TASK:
Your answer should be the exact lines of the data below from the one containing "记得，在公司法中说：公司是指" through the one containing "可后来吧，工作的时间漫漫的拉"; please include nothing else.

Saved entries
○ ○ ○ ○
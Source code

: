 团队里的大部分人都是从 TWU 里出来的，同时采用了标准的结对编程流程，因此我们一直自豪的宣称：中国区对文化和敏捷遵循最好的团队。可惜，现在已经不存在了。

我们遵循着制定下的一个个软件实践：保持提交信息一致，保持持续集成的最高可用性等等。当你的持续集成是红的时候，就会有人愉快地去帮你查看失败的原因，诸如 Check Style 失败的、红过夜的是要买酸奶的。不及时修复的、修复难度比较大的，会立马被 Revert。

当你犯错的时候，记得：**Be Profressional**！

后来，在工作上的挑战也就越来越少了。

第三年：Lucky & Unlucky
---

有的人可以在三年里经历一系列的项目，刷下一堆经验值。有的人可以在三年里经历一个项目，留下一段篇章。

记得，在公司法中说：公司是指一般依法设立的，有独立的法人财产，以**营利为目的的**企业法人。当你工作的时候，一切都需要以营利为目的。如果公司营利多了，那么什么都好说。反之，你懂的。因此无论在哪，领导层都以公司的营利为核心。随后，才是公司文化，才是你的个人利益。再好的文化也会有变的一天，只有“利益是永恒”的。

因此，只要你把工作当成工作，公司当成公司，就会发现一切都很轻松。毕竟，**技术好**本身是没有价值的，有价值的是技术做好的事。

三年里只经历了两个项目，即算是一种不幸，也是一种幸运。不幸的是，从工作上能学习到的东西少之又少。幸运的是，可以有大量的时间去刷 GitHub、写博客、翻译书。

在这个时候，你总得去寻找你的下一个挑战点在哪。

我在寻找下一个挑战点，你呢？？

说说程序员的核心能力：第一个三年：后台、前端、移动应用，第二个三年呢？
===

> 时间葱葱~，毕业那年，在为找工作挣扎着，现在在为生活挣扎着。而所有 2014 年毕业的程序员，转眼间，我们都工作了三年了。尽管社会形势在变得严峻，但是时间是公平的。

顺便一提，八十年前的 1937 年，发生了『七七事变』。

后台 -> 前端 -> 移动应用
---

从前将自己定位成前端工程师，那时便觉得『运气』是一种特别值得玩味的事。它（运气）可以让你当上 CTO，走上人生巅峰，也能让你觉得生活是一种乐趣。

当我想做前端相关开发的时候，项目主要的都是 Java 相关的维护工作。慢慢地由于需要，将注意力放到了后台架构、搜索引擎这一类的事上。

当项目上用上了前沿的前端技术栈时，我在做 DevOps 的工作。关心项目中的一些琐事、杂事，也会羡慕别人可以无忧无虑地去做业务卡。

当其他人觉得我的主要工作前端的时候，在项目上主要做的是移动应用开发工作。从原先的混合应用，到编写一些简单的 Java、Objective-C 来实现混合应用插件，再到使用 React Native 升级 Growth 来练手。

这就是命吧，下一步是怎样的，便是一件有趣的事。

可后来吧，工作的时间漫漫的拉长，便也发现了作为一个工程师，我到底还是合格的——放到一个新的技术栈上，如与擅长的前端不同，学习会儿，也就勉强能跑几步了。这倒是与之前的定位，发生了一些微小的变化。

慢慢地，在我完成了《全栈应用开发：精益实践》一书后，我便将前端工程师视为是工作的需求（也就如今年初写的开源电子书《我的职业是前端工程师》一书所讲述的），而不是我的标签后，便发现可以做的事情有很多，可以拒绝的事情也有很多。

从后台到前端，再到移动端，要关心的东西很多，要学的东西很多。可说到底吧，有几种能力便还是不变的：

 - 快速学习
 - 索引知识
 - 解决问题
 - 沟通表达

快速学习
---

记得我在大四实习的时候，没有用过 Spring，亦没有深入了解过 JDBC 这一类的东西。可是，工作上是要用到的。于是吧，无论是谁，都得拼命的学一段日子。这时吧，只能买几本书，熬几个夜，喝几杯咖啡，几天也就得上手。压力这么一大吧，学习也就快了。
○ ○ ○ ○
ANSWER TO THIS TASK:
记得，在公司法中说：公司是指一般依法设立的，有独立的法人财产，以**营利为目的的**企业法人。当你工作的时候，一切都需要以营利为目的。如果公司营利多了，那么什么都好说。反之，你懂的。因此无论在哪，领导层都以公司的营利为核心。随后，才是公司文化，才是你的个人利益。再好的文化也会有变的一天，只有“利益是永恒”的。

因此，只要你把工作当成工作，公司当成公司，就会发现一切都很轻松。毕竟，**技术好**本身是没有价值的，有价值的是技术做好的事。

三年里只经历了两个项目，即算是一种不幸，也是一种幸运。不幸的是，从工作上能学习到的东西少之又少。幸运的是，可以有大量的时间去刷 GitHub、写博客、翻译书。

在这个时候，你总得去寻找你的下一个挑战点在哪。

我在寻找下一个挑战点，你呢？？

说说程序员的核心能力：第一个三年：后台、前端、移动应用，第二个三年呢？
===

> 时间葱葱~，毕业那年，在为找工作挣扎着，现在在为生活挣扎着。而所有 2014 年毕业的程序员，转眼间，我们都工作了三年了。尽管社会形势在变得严峻，但是时间是公平的。

顺便一提，八十年前的 1937 年，发生了『七七事变』。

后台 -> 前端 -> 移动应用
---

从前将自己定位成前端工程师，那时便觉得『运气』是一种特别值得玩味的事。它（运气）可以让你当上 CTO，走上人生巅峰，也能让你觉得生活是一种乐趣。

当我想做前端相关开发的时候，项目主要的都是 Java 相关的维护工作。慢慢地由于需要，将注意力放到了后台架构、搜索引擎这一类的事上。

当项目上用上了前沿的前端技术栈时，我在做 DevOps 的工作。关心项目中的一些琐事、杂事，也会羡慕别人可以无忧无虑地去做业务卡。

当其他人觉得我的主要工作前端的时候，在项目上主要做的是移动应用开发工作。从原先的混合应用，到编写一些简单的 Java、Objective-C 来实现混合应用插件，再到使用 React Native 升级 Growth 来练手。

这就是命吧，下一步是怎样的，便是一件有趣的事。

可后来吧，工作的时间漫漫的拉长，便也发现了作为一个工程师，我到底还是合格的——放到一个新的技术栈上，如与擅长的前端不同，学习会儿，也就勉强能跑几步了。这倒是与之前的定位，发生了一些微小的变化。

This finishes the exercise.